Verbal gymnastics over Kashmir and Balochistan reflect utter confusion within Congress ranks
No one in Congress seems to have a clue what the other is saying. India's principal Opposition party is making India appear as a divided nation on international stage.
Sakshi Malik has soothed a billion frayed nerves by opening India's account at Rio Olympic Games but in order to give a real boost to our medals tally, Indian National Congress leaders should be fielded without delay.
The entire world will then watch transfixed how the senior netas clinch medal after medal with their verbal gymnastics. They will vault over the poles, make volte-faces, un-balance the beams, set the high-bars low and the low-bars high and floor the routines in maneuvers that are sure to floor the global audience. Who knows, we might overtake even the Chinese in gold count.
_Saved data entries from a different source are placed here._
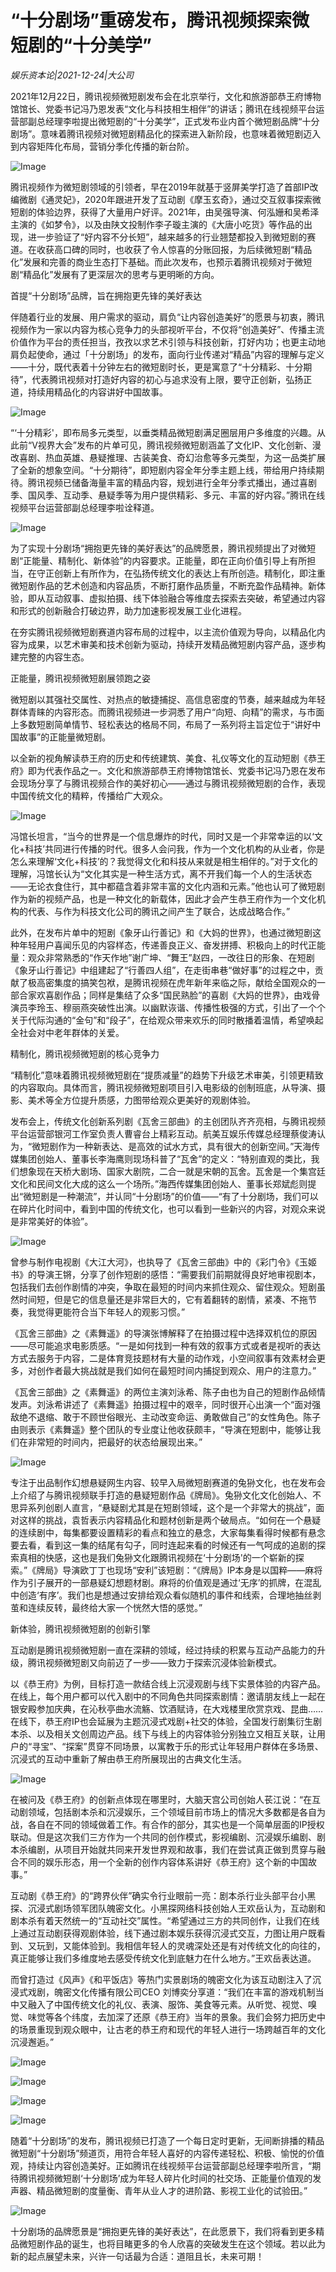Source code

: # “十分剧场”重磅发布，腾讯视频探索微短剧的“十分美学”

*娱乐资本论|2021-12-24|大公司*

2021年12月22日，腾讯视频微短剧发布会在北京举行，文化和旅游部恭王府博物馆馆长、党委书记冯乃恩发表“文化与科技相生相伴”的讲话；腾讯在线视频平台运营部副总经理李啦提出微短剧的“十分美学”，正式发布业内首个微短剧品牌“十分剧场”。意味着腾讯视频对微短剧精品化的探索进入新阶段，也意味着微短剧迈入到内容矩阵化布局，营销分季化传播的新台阶。

![Image](http://static.ylzbl.com/uploads/ueditor/php/upload/image/20211224/1640315800498070.png)

腾讯视频作为微短剧领域的引领者，早在2019年就基于竖屏美学打造了首部IP改编微剧《通灵妃》，2020年跟进开发了互动剧《摩玉玄奇》，通过交互叙事探索微短剧的体验边界，获得了大量用户好评。2021年，由吴强导演、何泓姗和吴希泽主演的《如梦令》，以及由陕文投制作李子璇主演的《大唐小吃货》等作品的出现，进一步验证了“好内容不分长短”，越来越多的行业翘楚都投入到微短剧的赛道。在收获高口碑的同时，也收获了令人惊喜的分账回报，为后续微短剧“精品化”发展和完善的商业生态打下基础。而此次发布，也预示着腾讯视频对于微短剧“精品化”发展有了更深层次的思考与更明晰的方向。

首提“十分剧场”品牌，旨在拥抱更先锋的美好表达

伴随着行业的发展、用户需求的驱动，肩负“让内容创造美好”的愿景与初衷，腾讯视频作为一家以内容为核心竞争力的头部视听平台，不仅将“创造美好”、传播主流价值作为平台的责任担当，孜孜以求艺术引领与科技创新，打好内功；也更主动地肩负起使命，通过「十分剧场」的发布，面向行业传递对“精品”内容的理解与定义——十分，既代表着十分钟左右的微短剧时长，更是寓意了“十分精彩、十分期待”，代表腾讯视频对打造好内容的初心与追求没有上限，要守正创新，弘扬正道，持续用精品化的内容讲好中国故事。

![Image](http://static.ylzbl.com/uploads/ueditor/php/upload/image/20211224/1640315811350912.png)

“‘十分精彩'，即布局多元类型，以垂类精品微短剧满足圈层用户多维度的兴趣。从此前“V视界大会”发布的片单可见，腾讯视频微短剧涵盖了文化IP、文化创新、漫改喜剧、热血英雄、悬疑推理、古装美食、奇幻治愈等多元类型，为这一品类扩展了全新的想象空间。“十分期待”，即短剧内容全年分季主题上线，带给用户持续期待。腾讯视频已储备海量丰富的精品内容，规划进行全年分季式播出，通过喜剧季、国风季、互动季、悬疑季等为用户提供精彩、多元、丰富的好内容。”腾讯在线视频平台运营部副总经理李啦诠释道。

![Image](http://static.ylzbl.com/uploads/ueditor/php/upload/image/20211224/1640315819549353.png)

为了实现十分剧场“拥抱更先锋的美好表达”的品牌愿景，腾讯视频提出了对微短剧“正能量、精制化、新体验”的内容要求。正能量，即在正向价值引导上有所担当，在守正创新上有所作为，在弘扬传统文化的表达上有所创造。精制化，即注重微短剧作品的艺术创造和内容品质，不断打磨作品质量，不断充盈作品精神。新体验，即从互动叙事、虚拟拍摄、线下体验融合等维度去探索去突破，希望通过内容和形式的创新融合打破边界，助力加速影视发展工业化进程。

在夯实腾讯视频微短剧赛道内容布局的过程中，以主流价值观为导向，以精品化内容为成果，以艺术审美和技术创新为驱动，持续开发精品微短剧内容产品，逐步构建完整的内容生态。

正能量，腾讯视频微短剧展领跑之姿

微短剧以其强社交属性、对热点的敏捷捕捉、高信息密度的节奏，越来越成为年轻群体青睐的内容形态。而腾讯视频进一步洞悉了用户“向短、向精”的需求，与市面上多数短剧简单情节、轻松表达的格局不同，布局了一系列将主旨定位于“讲好中国故事”的正能量微短剧。

以全新的视角解读恭王府的历史和传统建筑、美食、礼仪等文化的互动短剧《恭王府》即为代表作品之一。文化和旅游部恭王府博物馆馆长、党委书记冯乃恩在发布会现场分享了与腾讯视频合作的美好初心——通过与腾讯视频微短剧的合作，表现中国传统文化的精粹，传播给广大观众。

![Image](http://static.ylzbl.com/uploads/ueditor/php/upload/image/20211224/1640315828873596.png)

冯馆长坦言，“当今的世界是一个信息爆炸的时代，同时又是一个非常幸运的以‘文化+科技’共同进行传播的时代。很多人会问我，作为一个文化机构的从业者，你是怎么来理解‘文化+科技’的？我觉得文化和科技从来就是相生相伴的。”对于文化的理解，冯馆长认为“文化其实是一种生活方式，离不开我们每一个人的生活状态——无论衣食住行，其中都蕴含着非常丰富的文化内涵和元素。”他也认可了微短剧作为新的视频产品，也是一种文化的新载体，因此才会产生恭王府作为一个文化机构的代表、与作为科技文化公司的腾讯之间产生了联合，达成战略合作。”

此外，在发布片单中的短剧《象牙山行善记》和《大妈的世界》，也通过微短剧这种年轻用户喜闻乐见的内容样态，传递善良正义、奋发拼搏、积极向上的时代正能量：观众非常熟悉的“作天作地”谢广坤、“舞王”赵四，一改往日的形象、在短剧《象牙山行善记》中组建起了“行善四人组”，在走街串巷“做好事”的过程之中，贡献了极高密集度的搞笑包袱，是腾讯视频在虎年新年来临之际，献给全国观众的一部合家欢喜剧作品；同样是集结了众多“国民熟脸”的喜剧《大妈的世界》，由戏骨演员李玲玉、穆丽燕突破性出演。以幽默诙谐、传播性极强的方式，引出了一个个关于代际沟通的“金句”和“段子”，在给观众带来欢乐的同时散播着温情，希望唤起全社会对中老年群体的关爱。

精制化，腾讯视频微短剧的核心竞争力

“精制化”意味着腾讯视频微短剧在“提质减量”的趋势下升级艺术审美，引领更精致的内容取向。具体而言，腾讯视频微短剧项目引入电影级的创制班底，从导演、摄影、美术等全方位提升质感，力图带给观众更美好的观剧体验。

发布会上，传统文化创新系列剧《瓦舍三部曲》的主创团队齐齐亮相，与腾讯视频平台运营部银河工作室负责人曹睿台上精彩互动。航美互娱乐传媒总经理蔡俊涛认为，“微短剧作为一种新表达、是高效的试水方式，具有很大的创新空间。”天海传媒集团创始人、董事长李海鹰则现场科普了“瓦舍”的定义：“特别直观的类比，我们想象现在天桥大剧场、国家大剧院，二合一就是宋朝的瓦舍。瓦舍是一个集宫廷文化和民间文化大成的这么一个场所。”海西传媒集团创始人、董事长郑斌彪则提出“微短剧是一种潮流”，并认同“十分剧场”的价值——“有了十分剧场，我们可以在碎片化时间中，看到中国的传统文化，也可以看到一些新兴的内容，对观众来说是非常美好的体验”。

![Image](http://static.ylzbl.com/uploads/ueditor/php/upload/image/20211224/1640315841808134.png)

曾参与制作电视剧《大江大河》，也执导了《瓦舍三部曲》中的《彩门令》《玉姬书》的导演王锵，分享了创作短剧的感悟：“需要我们前期就得良好地审视剧本，包括我们去创作剧情的冲突，争取在最短的时间内来抓住观众、留住观众。短剧虽然时间短，但是它的信息量还是非常巨大的，它有着翻转的剧情，紧凑、不拖节奏，我觉得更能符合当下年轻人的观影习惯。”

《瓦舍三部曲》之《素舞遥》的导演张博解释了在拍摄过程中选择双机位的原因——尽可能追求电影质感。“一是如何找到一种有效的叙事方式或者是视听的表达方式去服务于内容，二是体育竞技题材有大量的动作戏，小空间叙事有效素材会更多，对创作者最大挑战就是我们如何在最短时间内捕捉到观众、用户的注意力。”

《瓦舍三部曲》之《素舞遥》的两位主演刘泳希、陈子由也为自己的短剧作品倾情发声。刘泳希讲述了《素舞遥》拍摄过程中的艰辛，同时很开心出演一个“面对强敌绝不退缩、敢于不顾世俗眼光、主动改变命运、勇敢做自己”的女性角色。陈子由则表示《素舞遥》整个团队的专业度让他收获颇丰，“导演在短剧中，能够让我们在非常短的时间内，把最好的状态给展现出来。”

![Image](http://static.ylzbl.com/uploads/ueditor/php/upload/image/20211224/1640315852224805.png)

专注于出品制作幻想悬疑网生内容、较早入局微短剧赛道的兔狲文化，也在发布会上介绍了与腾讯视频联手打造的悬疑短剧作品《牌局》。兔狲文化文化创始人、不思异系列创剧人直言，“悬疑剧尤其是在短剧领域，这个是一个非常大的挑战”，面对这样的挑战，袁哲表示内容精品化和题材创新是两个破局点。“如何在一个悬疑的连续剧中，每集都要设置精彩的看点和独立的悬念，大家每集看得时候都有悬念要去看，看到这一集的结尾有勾子，同时连起来看的时候还有一气呵成的追剧的探索真相的快感，这也是我们兔狲文化跟腾讯视频在‘十分剧场'的一个崭新的探索。”《牌局》导演欧丁丁也现场“安利”该短剧：“《牌局》IP本身是以国粹——麻将作为引子展开的一部悬疑幻想题材剧。麻将的价值观是通过‘无序’的抓牌，在混乱中创造‘有序’。我们也是想通过安排给观众看似随机的事件和线索，合理地抽丝剥茧和连续反转，最终给大家一个恍然大悟的感觉。”

新体验，腾讯视频微短剧的创新引擎

互动剧是腾讯视频微短剧一直在深耕的领域，经过持续的积累与互动产品能力的升级，腾讯视频微短剧又向前迈了一步——致力于探索沉浸体验新模式。

以《恭王府》为例，目标打造一款结合线上沉浸观剧与线下实景体验的内容产品。在线上，每个用户都可以代入剧中的不同角色共同探索剧情：邀请朋友线上一起在银安殿参加庆典，在沁秋亭曲水流觞、饮酒赋诗，在大戏楼里欣赏京戏、昆曲……在线下，恭王府IP也会延展为主题沉浸式戏剧+社交的体验，全国发行剧集衍生剧本杀、以及相关文创周边产品。线下与线上的内容体验分别独立又相互关联，让用户的“寻宝”、“探案”贯穿不同场景，以寓教于乐的形式让年轻用户群体在多场景、沉浸式的互动中重新了解由恭王府所展现出的古典文化生活。

![Image](http://static.ylzbl.com/uploads/ueditor/php/upload/image/20211224/1640315865968350.png)

在被问及《恭王府》的创新点体现在哪里时，大脑天宫公司创始人苌江说：“在互动剧领域，包括剧本杀和沉浸娱乐，三个领域目前市场上的情况大多数都是各自为战，各自在不同的领域做着工作。有合作的部分，其实也是一个简单层面的IP授权联动。但是这次我们三方作为一个共同的创作模式，影视编剧、沉浸娱乐编剧、剧本杀编剧，从项目开始就共同来开发世界观和故事，我们在尝试真正做到贯穿与融合不同的娱乐形态，用一个全新的创作内容体系讲好《恭王府》这个新的中国故事。”

互动剧《恭王府》的“跨界伙伴”确实令行业眼前一亮：剧本杀行业头部平台小黑探、沉浸式剧场领军团队魄密文化。小黑探网络科技创始人王欢岳认为，互动剧和剧本杀有着天然统一的“互动社交”属性。“希望通过三方的共同创作，让我们在线上通过互动剧获得观剧体验，线下通过剧本娱乐获得沉浸式交互，力图让用户既看到、又玩到，又能体验到。我相信年轻人的灵魂深处还是有对传统文化的向往的，真正能够让我们多维度地去感受传统文化到底魅力在什么地方。”王欢岳表达道。

而曾打造过《风声》《和平饭店》等热门实景剧场的魄密文化为该互动剧注入了沉浸式戏剧，魄密文化传播有限公司CEO 刘博奕分享道：“我们在丰富的游戏机制当中又融入了中国传统文化的礼仪、表演、服饰、美食等元素。从听觉、视觉、嗅觉、味觉等各个纬度，去加深了还原《恭王府》当年的景象。我们会努力把历史中的场景重现到观众眼中，让古老的恭王府和现代的年轻人进行一场跨越百年的文化沉浸邂逅。”

![Image](http://static.ylzbl.com/uploads/ueditor/php/upload/image/20211224/1640317031923966.png)

![Image](http://static.ylzbl.com/uploads/ueditor/php/upload/image/20211224/1640317159789961.png)

![Image](http://static.ylzbl.com/uploads/ueditor/php/upload/image/20211224/1640317299216236.png)

![Image](http://static.ylzbl.com/uploads/ueditor/php/upload/image/20211224/1640317279856010.png)

随着“十分剧场”的发布，腾讯视频已打造了一个每日定时更新，无间断排播的精品微短剧“十分剧场”频道页，用符合年轻人喜好的内容传递轻松、积极、愉悦的价值观，持续让内容创造美好。正如腾讯在线视频平台运营部副总经理李啦所言，“期待腾讯视频微短剧‘十分剧场’成为年轻人碎片化时间的社交场、正能量价值观的发声器、精品微短剧的度量衡、青年从业人才的进阶路、影视工业化的试验田。”

![Image](http://static.ylzbl.com/uploads/ueditor/php/upload/image/20211224/1640315934201842.png)

十分剧场的品牌愿景是“拥抱更先锋的美好表达”，在此愿景下，我们将看到更多精品微短剧作品的诞生，也将目睹更多的令人欣喜的突破发生在这个领域。若以此为新的起点展望未来，兴许一句话最为合适：道阻且长，未来可期！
Well may such calisthenics bring medals, however, Congress and its leaders would do well to remember that mental gymnastics are ill-suited for politics, more so when it concerns matters of foreign policy. The utter confusion that reigns within the ranks of India's grand old party speaks volumes about the rudderless leadership.
No one in Congress seems to have a clue what the other is saying and between igniting and dousing daily flames, India's principal Opposition party is making India appear as a divided nation on international stage.
It is imperative that political parties will have differences. But as a party which has remained in power longer than any other, Congress is well-versed in statecraft. It knows well enough that the spate of contradictory and conflicting statements from its senior leaders ends up weakening India's position and strengthening Islamabad's hand at a time when India is struggling to cope with Pakistan-sponsored insurgency in Kashmir.
There is a proxy war going on in the valley, there is a diplomatic blitzkrieg and propaganda war unleashed by forces inimical to India and all that Congress can do is issue irresponsible statements only to retract it the next day.
Prime Minister Narendra Modi's Balochistan gambit and his references to Gilgit-Baltistan from the ramparts of Red Fort were supposed to divide Pakistan. Strangely, it seems to have divided the Congress instead.
On Monday, Salman Khurshid slammed Modi for referring to Balochistan in his Independence Day speech. The former external affairs minister said the PM was wrong to mention Balochistan and PoK in the same sentence.
"Balochistan is a different thing from PoK. We have every right to speak about PoK because it is our matter. Balochistan is not," said Khurshid, adding that it was Pakistan's "internal matter."
By evening, Congress spokesperson rushed to clarify. It wasn't party's position, he said.
"The Congress does not subscribe to the statement of Salman Khurshid. We believe there are serious human rights violations in Balochistan and PoK,” Surjewala said via an audio statement.
On Thursday, it was senior Congress leader Digvijaya Singh's turn. While criticising Prime Minister's statements on Pakistan, Singh said in Bhopal: "Prime Minister Modi seems more concerned about Pakistan-occupied Kashmir, which is welcome, than he is interested in holding talks with India's Kashmiris."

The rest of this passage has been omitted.